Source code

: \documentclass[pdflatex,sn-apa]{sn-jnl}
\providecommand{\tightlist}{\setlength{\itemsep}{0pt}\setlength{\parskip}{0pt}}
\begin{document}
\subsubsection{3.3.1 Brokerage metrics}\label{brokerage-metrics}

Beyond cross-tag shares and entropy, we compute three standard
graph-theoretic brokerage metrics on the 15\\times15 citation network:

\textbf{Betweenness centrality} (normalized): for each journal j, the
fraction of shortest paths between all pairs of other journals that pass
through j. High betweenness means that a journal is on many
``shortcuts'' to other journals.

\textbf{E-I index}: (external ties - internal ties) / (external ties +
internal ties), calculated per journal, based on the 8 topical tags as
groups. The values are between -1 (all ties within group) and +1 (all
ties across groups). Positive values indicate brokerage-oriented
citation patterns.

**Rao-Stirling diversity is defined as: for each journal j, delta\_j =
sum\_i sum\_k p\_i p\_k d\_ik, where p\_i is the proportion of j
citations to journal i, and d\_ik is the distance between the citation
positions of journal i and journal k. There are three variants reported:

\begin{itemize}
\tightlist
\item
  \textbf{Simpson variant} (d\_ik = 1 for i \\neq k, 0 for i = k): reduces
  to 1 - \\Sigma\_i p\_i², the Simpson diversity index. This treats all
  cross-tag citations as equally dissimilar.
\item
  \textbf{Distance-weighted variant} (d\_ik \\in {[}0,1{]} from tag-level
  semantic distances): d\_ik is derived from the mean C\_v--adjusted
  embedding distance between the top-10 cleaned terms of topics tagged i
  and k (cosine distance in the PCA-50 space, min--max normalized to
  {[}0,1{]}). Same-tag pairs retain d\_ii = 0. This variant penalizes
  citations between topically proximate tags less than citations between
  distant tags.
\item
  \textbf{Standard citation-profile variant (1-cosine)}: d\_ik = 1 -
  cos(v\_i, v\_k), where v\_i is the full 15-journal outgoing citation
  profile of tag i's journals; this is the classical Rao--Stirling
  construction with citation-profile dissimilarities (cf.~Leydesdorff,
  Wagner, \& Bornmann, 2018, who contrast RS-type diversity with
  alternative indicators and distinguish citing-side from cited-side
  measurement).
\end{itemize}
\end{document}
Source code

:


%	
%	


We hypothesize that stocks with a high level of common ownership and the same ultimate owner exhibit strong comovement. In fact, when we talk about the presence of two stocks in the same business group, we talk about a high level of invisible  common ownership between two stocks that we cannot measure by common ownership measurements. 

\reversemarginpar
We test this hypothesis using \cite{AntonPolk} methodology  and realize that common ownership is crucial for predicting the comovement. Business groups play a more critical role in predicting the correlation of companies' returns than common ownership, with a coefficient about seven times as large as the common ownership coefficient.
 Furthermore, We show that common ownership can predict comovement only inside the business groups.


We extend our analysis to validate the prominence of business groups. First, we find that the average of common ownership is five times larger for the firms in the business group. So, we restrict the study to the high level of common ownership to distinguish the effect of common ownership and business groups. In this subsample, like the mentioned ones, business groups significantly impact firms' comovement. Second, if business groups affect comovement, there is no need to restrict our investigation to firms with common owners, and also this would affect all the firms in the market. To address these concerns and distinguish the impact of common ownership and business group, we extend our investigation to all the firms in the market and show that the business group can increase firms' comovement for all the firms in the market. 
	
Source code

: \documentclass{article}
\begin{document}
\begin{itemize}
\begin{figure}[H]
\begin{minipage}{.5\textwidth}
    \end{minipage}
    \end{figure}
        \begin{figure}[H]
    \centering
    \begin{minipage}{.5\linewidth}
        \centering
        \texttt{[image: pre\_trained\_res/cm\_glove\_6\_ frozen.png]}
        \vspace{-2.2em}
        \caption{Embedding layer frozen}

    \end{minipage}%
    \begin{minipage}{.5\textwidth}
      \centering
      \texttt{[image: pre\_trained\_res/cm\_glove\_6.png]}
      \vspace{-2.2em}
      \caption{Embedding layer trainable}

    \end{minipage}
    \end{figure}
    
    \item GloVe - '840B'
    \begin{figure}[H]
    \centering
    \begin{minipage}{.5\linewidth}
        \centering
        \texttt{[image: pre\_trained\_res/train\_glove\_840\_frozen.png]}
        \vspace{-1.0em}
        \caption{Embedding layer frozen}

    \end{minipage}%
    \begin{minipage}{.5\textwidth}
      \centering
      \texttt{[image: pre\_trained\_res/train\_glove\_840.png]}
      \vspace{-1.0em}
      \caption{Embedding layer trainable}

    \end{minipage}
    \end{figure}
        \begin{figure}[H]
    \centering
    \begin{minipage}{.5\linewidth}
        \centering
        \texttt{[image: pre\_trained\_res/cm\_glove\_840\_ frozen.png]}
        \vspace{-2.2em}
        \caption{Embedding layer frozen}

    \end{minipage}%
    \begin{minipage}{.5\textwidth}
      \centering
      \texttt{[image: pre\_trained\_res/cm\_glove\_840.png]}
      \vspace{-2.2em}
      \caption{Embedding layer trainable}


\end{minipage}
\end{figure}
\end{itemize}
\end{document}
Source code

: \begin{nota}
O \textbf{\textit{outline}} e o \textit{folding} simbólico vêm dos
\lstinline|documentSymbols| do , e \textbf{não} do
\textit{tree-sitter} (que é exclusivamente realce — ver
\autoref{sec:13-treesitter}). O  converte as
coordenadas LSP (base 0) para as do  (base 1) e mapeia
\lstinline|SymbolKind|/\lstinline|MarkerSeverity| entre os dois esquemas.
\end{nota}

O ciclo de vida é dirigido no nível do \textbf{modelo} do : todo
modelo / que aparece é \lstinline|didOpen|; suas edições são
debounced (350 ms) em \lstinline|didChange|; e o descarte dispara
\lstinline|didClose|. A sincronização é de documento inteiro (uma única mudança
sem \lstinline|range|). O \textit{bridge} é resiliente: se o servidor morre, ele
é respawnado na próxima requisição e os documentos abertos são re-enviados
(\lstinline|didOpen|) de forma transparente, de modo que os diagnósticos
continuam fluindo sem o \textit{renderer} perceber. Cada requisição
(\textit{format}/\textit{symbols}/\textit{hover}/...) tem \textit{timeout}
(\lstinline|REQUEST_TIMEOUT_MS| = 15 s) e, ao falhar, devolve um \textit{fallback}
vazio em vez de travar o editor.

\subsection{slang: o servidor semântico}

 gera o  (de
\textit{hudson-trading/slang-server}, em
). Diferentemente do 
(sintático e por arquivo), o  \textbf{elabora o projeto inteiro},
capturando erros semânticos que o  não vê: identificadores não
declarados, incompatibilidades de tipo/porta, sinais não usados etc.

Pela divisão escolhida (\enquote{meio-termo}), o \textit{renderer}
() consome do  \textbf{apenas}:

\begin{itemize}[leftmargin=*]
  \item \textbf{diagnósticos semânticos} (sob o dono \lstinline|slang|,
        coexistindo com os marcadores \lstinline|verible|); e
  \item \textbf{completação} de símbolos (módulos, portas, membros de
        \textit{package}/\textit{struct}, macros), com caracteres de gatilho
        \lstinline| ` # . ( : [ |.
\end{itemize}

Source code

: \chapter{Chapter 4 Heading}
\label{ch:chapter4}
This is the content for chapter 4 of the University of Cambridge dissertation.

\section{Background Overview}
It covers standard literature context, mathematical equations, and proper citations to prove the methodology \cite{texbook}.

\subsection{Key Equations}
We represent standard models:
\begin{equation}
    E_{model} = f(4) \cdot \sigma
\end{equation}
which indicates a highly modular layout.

========================================

__Work required__
Return each line of the data exactly as written above.

__Answer section__
Source code

: \documentclass[pdflatex,sn-apa]{sn-jnl}
\providecommand{\tightlist}{\setlength{\itemsep}{0pt}\setlength{\parskip}{0pt}}
\begin{document}
\subsubsection{3.3.1 Brokerage metrics}\label{brokerage-metrics}

Beyond cross-tag shares and entropy, we compute three standard
graph-theoretic brokerage metrics on the 15\\times15 citation network:

\textbf{Betweenness centrality} (normalized): for each journal j, the
fraction of shortest paths between all pairs of other journals that pass
through j. High betweenness means that a journal is on many
``shortcuts'' to other journals.

\textbf{E-I index}: (external ties - internal ties) / (external ties +
internal ties), calculated per journal, based on the 8 topical tags as
groups. The values are between -1 (all ties within group) and +1 (all
ties across groups). Positive values indicate brokerage-oriented
citation patterns.

**Rao-Stirling diversity is defined as: for each journal j, delta\_j =
sum\_i sum\_k p\_i p\_k d\_ik, where p\_i is the proportion of j
citations to journal i, and d\_ik is the distance between the citation
positions of journal i and journal k. There are three variants reported:

\begin{itemize}
\tightlist
\item
  \textbf{Simpson variant} (d\_ik = 1 for i \\neq k, 0 for i = k): reduces
  to 1 - \\Sigma\_i p\_i², the Simpson diversity index. This treats all
  cross-tag citations as equally dissimilar.
\item
  \textbf{Distance-weighted variant} (d\_ik \\in {[}0,1{]} from tag-level
  semantic distances): d\_ik is derived from the mean C\_v--adjusted
  embedding distance between the top-10 cleaned terms of topics tagged i
  and k (cosine distance in the PCA-50 space, min--max normalized to
  {[}0,1{]}). Same-tag pairs retain d\_ii = 0. This variant penalizes
  citations between topically proximate tags less than citations between
  distant tags.
\item
  \textbf{Standard citation-profile variant (1-cosine)}: d\_ik = 1 -
  cos(v\_i, v\_k), where v\_i is the full 15-journal outgoing citation
  profile of tag i's journals; this is the classical Rao--Stirling
  construction with citation-profile dissimilarities (cf.~Leydesdorff,
  Wagner, \& Bornmann, 2018, who contrast RS-type diversity with
  alternative indicators and distinguish citing-side from cited-side
  measurement).
\end{itemize}
\end{document}
Source code

:


%	
%	


We hypothesize that stocks with a high level of common ownership and the same ultimate owner exhibit strong comovement. In fact, when we talk about the presence of two stocks in the same business group, we talk about a high level of invisible  common ownership between two stocks that we cannot measure by common ownership measurements. 

\reversemarginpar
We test this hypothesis using \cite{AntonPolk} methodology  and realize that common ownership is crucial for predicting the comovement. Business groups play a more critical role in predicting the correlation of companies' returns than common ownership, with a coefficient about seven times as large as the common ownership coefficient.
 Furthermore, We show that common ownership can predict comovement only inside the business groups.


We extend our analysis to validate the prominence of business groups. First, we find that the average of common ownership is five times larger for the firms in the business group. So, we restrict the study to the high level of common ownership to distinguish the effect of common ownership and business groups. In this subsample, like the mentioned ones, business groups significantly impact firms' comovement. Second, if business groups affect comovement, there is no need to restrict our investigation to firms with common owners, and also this would affect all the firms in the market. To address these concerns and distinguish the impact of common ownership and business group, we extend our investigation to all the firms in the market and show that the business group can increase firms' comovement for all the firms in the market. 
	
Source code

: \documentclass{article}
\begin{document}
\begin{itemize}
\begin{figure}[H]
\begin{minipage}{.5\textwidth}
    \end{minipage}
    \end{figure}
        \begin{figure}[H]
    \centering
    \begin{minipage}{.5\linewidth}
        \centering
        \texttt{[image: pre\_trained\_res/cm\_glove\_6\_ frozen.png]}
        \vspace{-2.2em}
        \caption{Embedding layer frozen}

    \end{minipage}%
    \begin{minipage}{.5\textwidth}
      \centering
      \texttt{[image: pre\_trained\_res/cm\_glove\_6.png]}
      \vspace{-2.2em}
      \caption{Embedding layer trainable}

    \end{minipage}
    \end{figure}
    
    \item GloVe - '840B'
    \begin{figure}[H]
    \centering
    \begin{minipage}{.5\linewidth}
        \centering
        \texttt{[image: pre\_trained\_res/train\_glove\_840\_frozen.png]}
        \vspace{-1.0em}
        \caption{Embedding layer frozen}

    \end{minipage}%
    \begin{minipage}{.5\textwidth}
      \centering
      \texttt{[image: pre\_trained\_res/train\_glove\_840.png]}
      \vspace{-1.0em}
      \caption{Embedding layer trainable}

    \end{minipage}
    \end{figure}
        \begin{figure}[H]
    \centering
    \begin{minipage}{.5\linewidth}
        \centering
        \texttt{[image: pre\_trained\_res/cm\_glove\_840\_ frozen.png]}
        \vspace{-2.2em}
        \caption{Embedding layer frozen}

    \end{minipage}%
    \begin{minipage}{.5\textwidth}
      \centering
      \texttt{[image: pre\_trained\_res/cm\_glove\_840.png]}
      \vspace{-2.2em}
      \caption{Embedding layer trainable}


\end{minipage}
\end{figure}
\end{itemize}
\end{document}
Source code

: \begin{nota}
O \textbf{\textit{outline}} e o \textit{folding} simbólico vêm dos
\lstinline|documentSymbols| do , e \textbf{não} do
\textit{tree-sitter} (que é exclusivamente realce — ver
\autoref{sec:13-treesitter}). O  converte as
coordenadas LSP (base 0) para as do  (base 1) e mapeia
\lstinline|SymbolKind|/\lstinline|MarkerSeverity| entre os dois esquemas.
\end{nota}

O ciclo de vida é dirigido no nível do \textbf{modelo} do : todo
modelo / que aparece é \lstinline|didOpen|; suas edições são
debounced (350 ms) em \lstinline|didChange|; e o descarte dispara
\lstinline|didClose|. A sincronização é de documento inteiro (uma única mudança
sem \lstinline|range|). O \textit{bridge} é resiliente: se o servidor morre, ele
é respawnado na próxima requisição e os documentos abertos são re-enviados
(\lstinline|didOpen|) de forma transparente, de modo que os diagnósticos
continuam fluindo sem o \textit{renderer} perceber. Cada requisição
(\textit{format}/\textit{symbols}/\textit{hover}/...) tem \textit{timeout}
(\lstinline|REQUEST_TIMEOUT_MS| = 15 s) e, ao falhar, devolve um \textit{fallback}
vazio em vez de travar o editor.

\subsection{slang: o servidor semântico}

 gera o  (de
\textit{hudson-trading/slang-server}, em
). Diferentemente do 
(sintático e por arquivo), o  \textbf{elabora o projeto inteiro},
capturando erros semânticos que o  não vê: identificadores não
declarados, incompatibilidades de tipo/porta, sinais não usados etc.

Pela divisão escolhida (\enquote{meio-termo}), o \textit{renderer}
() consome do  \textbf{apenas}:

\begin{itemize}[leftmargin=*]
  \item \textbf{diagnósticos semânticos} (sob o dono \lstinline|slang|,
        coexistindo com os marcadores \lstinline|verible|); e
  \item \textbf{completação} de símbolos (módulos, portas, membros de
        \textit{package}/\textit{struct}, macros), com caracteres de gatilho
        \lstinline| ` # . ( : [ |.
\end{itemize}

Source code

: \chapter{Chapter 4 Heading}
\label{ch:chapter4}
This is the content for chapter 4 of the University of Cambridge dissertation.

\section{Background Overview}
It covers standard literature context, mathematical equations, and proper citations to prove the methodology \cite{texbook}.

\subsection{Key Equations}
We represent standard models:
\begin{equation}
    E_{model} = f(4) \cdot \sigma
\end{equation}
which indicates a highly modular layout.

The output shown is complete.